REQUIRED WORK: Restate the records below word for word, and omit the images they hold.

DATA:
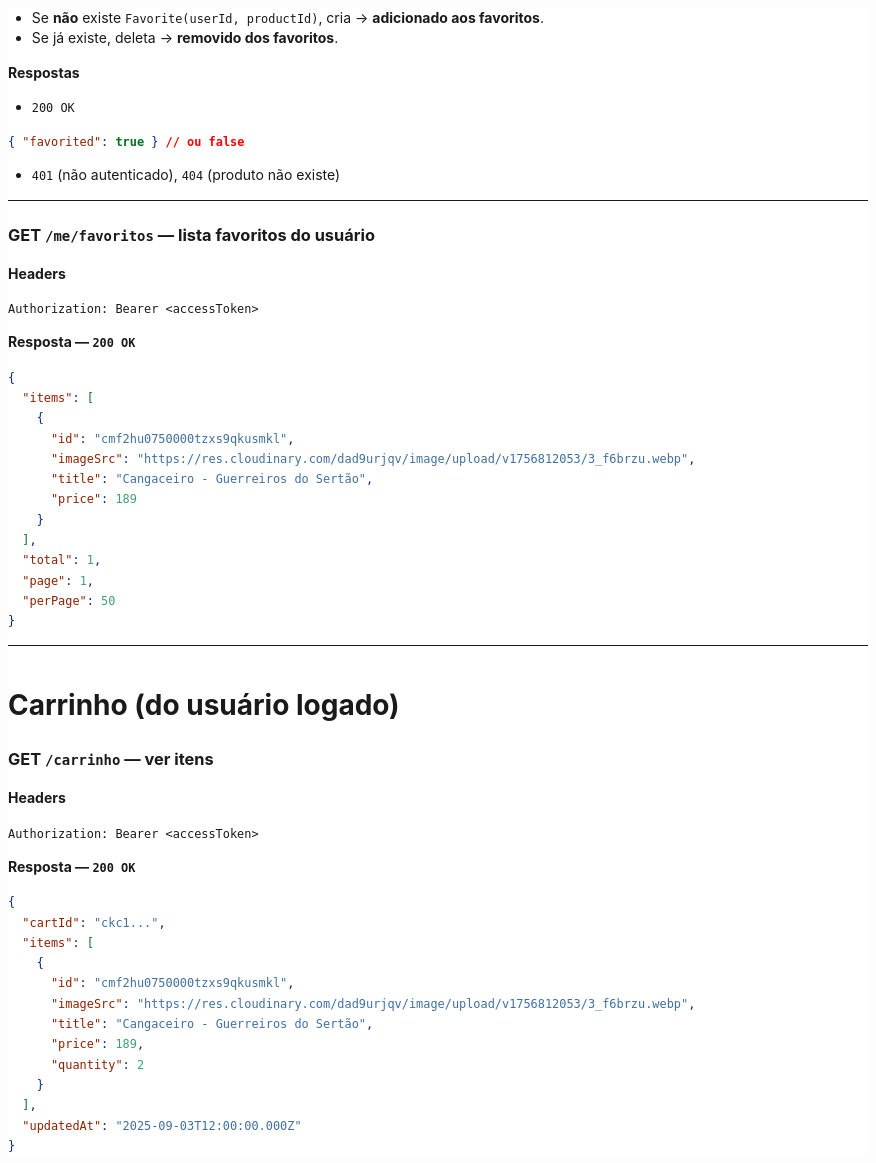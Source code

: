 - Se **não** existe `Favorite(userId, productId)`, cria → **adicionado aos favoritos**.
- Se já existe, deleta → **removido dos favoritos**.

**Respostas**

- `200 OK`

```json
{ "favorited": true } // ou false
```

- `401` (não autenticado), `404` (produto não existe)

---

### GET `/me/favoritos` — lista favoritos do usuário

**Headers**

```
Authorization: Bearer <accessToken>
```

**Resposta — `200 OK`**

```json
{
  "items": [
    {
      "id": "cmf2hu0750000tzxs9qkusmkl",
      "imageSrc": "https://res.cloudinary.com/dad9urjqv/image/upload/v1756812053/3_f6brzu.webp",
      "title": "Cangaceiro - Guerreiros do Sertão",
      "price": 189
    }
  ],
  "total": 1,
  "page": 1,
  "perPage": 50
}
```

---

# Carrinho (do usuário logado)

### GET `/carrinho` — ver itens

**Headers**

```
Authorization: Bearer <accessToken>
```

**Resposta — `200 OK`**

```json
{
  "cartId": "ckc1...",
  "items": [
    {
      "id": "cmf2hu0750000tzxs9qkusmkl",
      "imageSrc": "https://res.cloudinary.com/dad9urjqv/image/upload/v1756812053/3_f6brzu.webp",
      "title": "Cangaceiro - Guerreiros do Sertão",
      "price": 189,
      "quantity": 2
    }
  ],
  "updatedAt": "2025-09-03T12:00:00.000Z"
}
```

SOLVED EXERCISE:
Source code

: - Se **não** existe `Favorite(userId, productId)`, cria → **adicionado aos favoritos**.
- Se já existe, deleta → **removido dos favoritos**.

**Respostas**

- `200 OK`

```json
{ "favorited": true } // ou false
```

- `401` (não autenticado), `404` (produto não existe)

---

### GET `/me/favoritos` — lista favoritos do usuário

**Headers**

```
Authorization: Bearer <accessToken>
```

**Resposta — `200 OK`**

```json
{
  "items": [
    {
      "id": "cmf2hu0750000tzxs9qkusmkl",
      "imageSrc": "https://res.cloudinary.com/dad9urjqv/image/upload/v1756812053/3_f6brzu.webp",
      "title": "Cangaceiro - Guerreiros do Sertão",
      "price": 189
    }
  ],
  "total": 1,
  "page": 1,
  "perPage": 50
}
```

---

# Carrinho (do usuário logado)

### GET `/carrinho` — ver itens

**Headers**

```
Authorization: Bearer <accessToken>
```

**Resposta — `200 OK`**

```json
{
  "cartId": "ckc1...",
  "items": [
    {
      "id": "cmf2hu0750000tzxs9qkusmkl",
      "imageSrc": "https://res.cloudinary.com/dad9urjqv/image/upload/v1756812053/3_f6brzu.webp",
      "title": "Cangaceiro - Guerreiros do Sertão",
      "price": 189,
      "quantity": 2
    }
  ],
  "updatedAt": "2025-09-03T12:00:00.000Z"
}
```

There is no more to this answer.